= Entrepreneur in residence =

Organizational position

An entrepreneur in residence, or executive in residence (EIR), is a position commonly held by successful entrepreneurs in venture capital firms, private equity firms, startup accelerators, law firms or business schools. Typically, the EIR has led or currently leads a small, early-stage, emerging company with perceived high-growth potential or has demonstrated significant growth in terms of employees, annual revenue, or both.

Institutional fund may provide an entrepreneur in residence, or executive in residence, with the necessary working capital to facilitate expansion, new-product development, or the restructuring of a company's operations, management, or ownership.

==Venture capital, private equity, startup accelerators==
In a venture capital fund, a private equity fund or a startup accelerator; the entrepreneur in residence works with the general partners and assists the firm's portfolio companies by leveraging their industry knowledge, expertise, and network. Additionally, they are tasked with evaluating new investment opportunities for the venture capital or private equity fund, particularly within their domain of expertise.

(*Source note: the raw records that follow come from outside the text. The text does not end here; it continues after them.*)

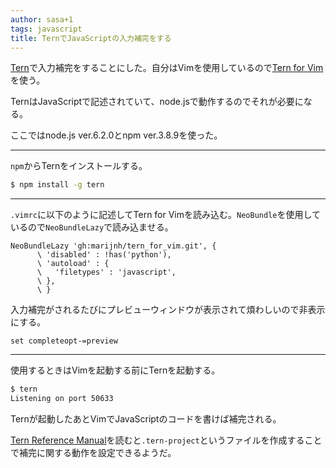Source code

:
 ```yaml
---
author: sasa+1
tags: javascript
title: TernでJavaScriptの入力補完をする
---
```

[Tern](http://ternjs.net/)で入力補完をすることにした。自分はVimを使用しているので[Tern for Vim](https://github.com/ternjs/tern_for_vim)を使う。

TernはJavaScriptで記述されていて、node.jsで動作するのでそれが必要になる。

ここではnode.js ver.6.2.0とnpm ver.3.8.9を使った。

---

`npm`からTernをインストールする。

```sh
$ npm install -g tern
```

---

`.vimrc`に以下のように記述してTern for Vimを読み込む。`NeoBundle`を使用しているので`NeoBundleLazy`で読み込ませる。

```vim
NeoBundleLazy 'gh:marijnh/tern_for_vim.git', {
      \ 'disabled' : !has('python'),
      \ 'autoload' : {
      \   'filetypes' : 'javascript',
      \ },
      \ }
```

入力補完がされるたびにプレビューウィンドウが表示されて煩わしいので非表示にする。

```vim
set completeopt-=preview
```

---

使用するときはVimを起動する前にTernを起動する。

```sh
$ tern
Listening on port 50633
```

Ternが起動したあとVimでJavaScriptのコードを書けば補完される。

[Tern Reference Manual](http://ternjs.net/doc/manual.html)を読むと`.tern-project`というファイルを作成することで補完に関する動作を設定できるようだ。
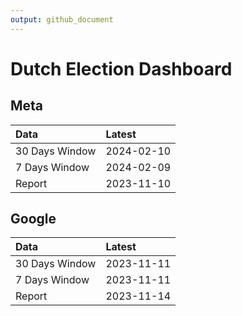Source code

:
 ```yaml
---
output: github_document
---
```


# Dutch Election Dashboard



## Meta


|Data           |Latest     |
|:--------------|:----------|
|30 Days Window |2024-02-10 |
|7 Days Window  |2024-02-09 |
|Report         |2023-11-10 |

## Google


|Data           |Latest     |
|:--------------|:----------|
|30 Days Window |2023-11-11 |
|7 Days Window  |2023-11-11 |
|Report         |2023-11-14 |
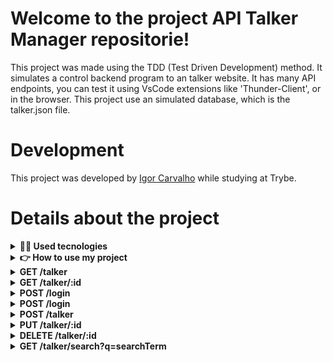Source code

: # Welcome to the project API Talker Manager repositorie!

This project was made using the TDD (Test Driven Development) method. It simulates a control backend program to an talker website. It has many API endpoints, you can test it using VsCode extensions like 'Thunder-Client', or in the browser. This project use an simulated database, which is the talker.json file.

# Development

This project was developed by [Igor Carvalho](https://www.linkedin.com/in/dev-igor-carvalho/) while studying at Trybe.

# Details about the project

<details>
  <summary><strong>👨‍💻 Used tecnologies</strong></summary><br />

  - Node.js
  - JavaScript
  - Express
  - JavaScript
  - Docker

</details>

<details>
  <summary><strong>👉 How to use my project</strong></summary><br />

  First of all, clone the repositorie<br />
  - `git clone git@github.com:igorrCarvalho/Project-API-Talker-Manager.git`<br />
  Then, enter the cloned repositorie<br />
  - `cd directorie_name` <br />
  Then, install the project dependencies in the terminal <br />
  - `npm install`<br />
  Then, use docker to run up the server container<br />
  - `docker-compose up -d`<br />
  Then, use the container bash<br />
  - `docker exec -it talker_manager bash`<br />
  Finally, start the server<br />
  - `npm start`

</details>

<details>
  <summary><strong>GET /talker</strong></summary><br />
  
  This is an GET http endpoint, that will get every talkers that exists in the database and an status 200.<br /><br />
  You can use it with Thunder-Client or in the browser, generally the endpoint will be:<br /><br />
  `localhost:3000/talker`

</details>

<details>
  <summary><strong>GET /talker/:id</strong></summary><br />
  
  This is an GET http endpoint, that will get the talker that exists in the database with the id used and an status 200.<br /><br />
  
  You can use it with Thunder-Client or in the browser, you should use the id in the url, generally the endpoint will be:<br /><br />
  `localhost:3000/talker/id`

</details>

<details>
  <summary><strong>POST /login</strong></summary><br />
  
  This is an POST http endpoint, that will make the user login validate.<br /><br />
  
  If the email and password exists in the database and are correct, the endpoint will return a token, with an status 200
  
  You can use it with Thunder-Client, you should use the email and password in the body, generally the endpoint will be:<br /><br />
  `localhost:3000/login`

</details>

<details>
  <summary><strong>POST /login</strong></summary><br />
  
  This is an POST http endpoint, that will make the user login validate.<br /><br />
  
  If the email and password exists in the database and are correct, the endpoint will return a token, with an status 200
  
  You can use it with Thunder-Client, you should use the email and password in the body, generally the endpoint will be:<br /><br />
  `localhost:3000/login`

</details>

<details>
  <summary><strong>POST /talker</strong></summary><br />
  
  This is an POST http endpoint, that will generate a new talker.<br /><br />
  
  If the token exists and the data are correct a new user is added to the database, it return the new user, with an status 200<br /><br />
  
  You can use it with Thunder-Client, you should use the email and password in the body, generally the endpoint will be:<br /><br />
  `localhost:3000/talker`

</details>

<details>
  <summary><strong>PUT /talker/:id</strong></summary><br />

  This is an PUT http endpoint, that will edit the talker with the id used.<br /><br />

  The body should look like this:
  
  ```json
  {
    "name": "Danielle Santos",
    "age": 56,
    "talk": {
      "watchedAt": "22/10/2019",
      "rate": 5
    }
  }
  ```
  If the token exists and the data are correct a the talker is edited in the database, it return the new talker, with an status 200<br /><br />
  
  You can use it with Thunder-Client, generally the endpoint will be:<br /><br />
  `localhost:3000/talker/:id`

</details>

<details>
  <summary><strong>DELETE /talker/:id</strong></summary><br />

  This is an DELETE http endpoint, that will delete the talker with the id in the database.<br /><br />

  The body should look like this:

  If the token exists and the id are correct the talker is deleted from the database, with an status 204<br /><br />
  
  You can use it with Thunder-Client, generally the endpoint will be:<br /><br />
  `localhost:3000/talker/:id`

</details>


<details>
  <summary><strong>GET /talker/search?q=searchTerm</strong></summary><br />

  This is an get http endpoint, that will show you talkers with the name used in the query (placed after '=').<br /><br />

  If the name exists the talkers are shown, with an status 200<br /><br />
  
  You can use it with Thunder-Client or your browser, generally the endpoint will be:<br /><br />
  `localhost:3000/talker/search?q=searchTerm`

</details>
</details>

The venture capital firm usually benefits from significant access to the new company initiated by the EIR. This stems from the fact that the general partners are typically the initial investors in the EIR's new venture, providing them with an opportunity to invest before angel investors and other venture capital firms.

==Business school==
In business schools, an EIR provides guidance to MBA students who are starting their own companies. The type of nurturing an EIR can provide to a business school environment helps students and professors by sharing their industry experience and expertise. The EIR helps students and professors develop new ideas and turn them into sustainable ventures.

==Corporate EIRs==
EIR's, or entrepreneurs in residence were once found mostly at venture capital firms, but the role has expanded and you can now find them at a variety of companies - including tech companies.

At a law firm, the entrepreneur in residence provides professional services to the firm's clients. Law firms may offer the advisory service to entrepreneurs in order to gain clients by helping them with venture decisions and networks.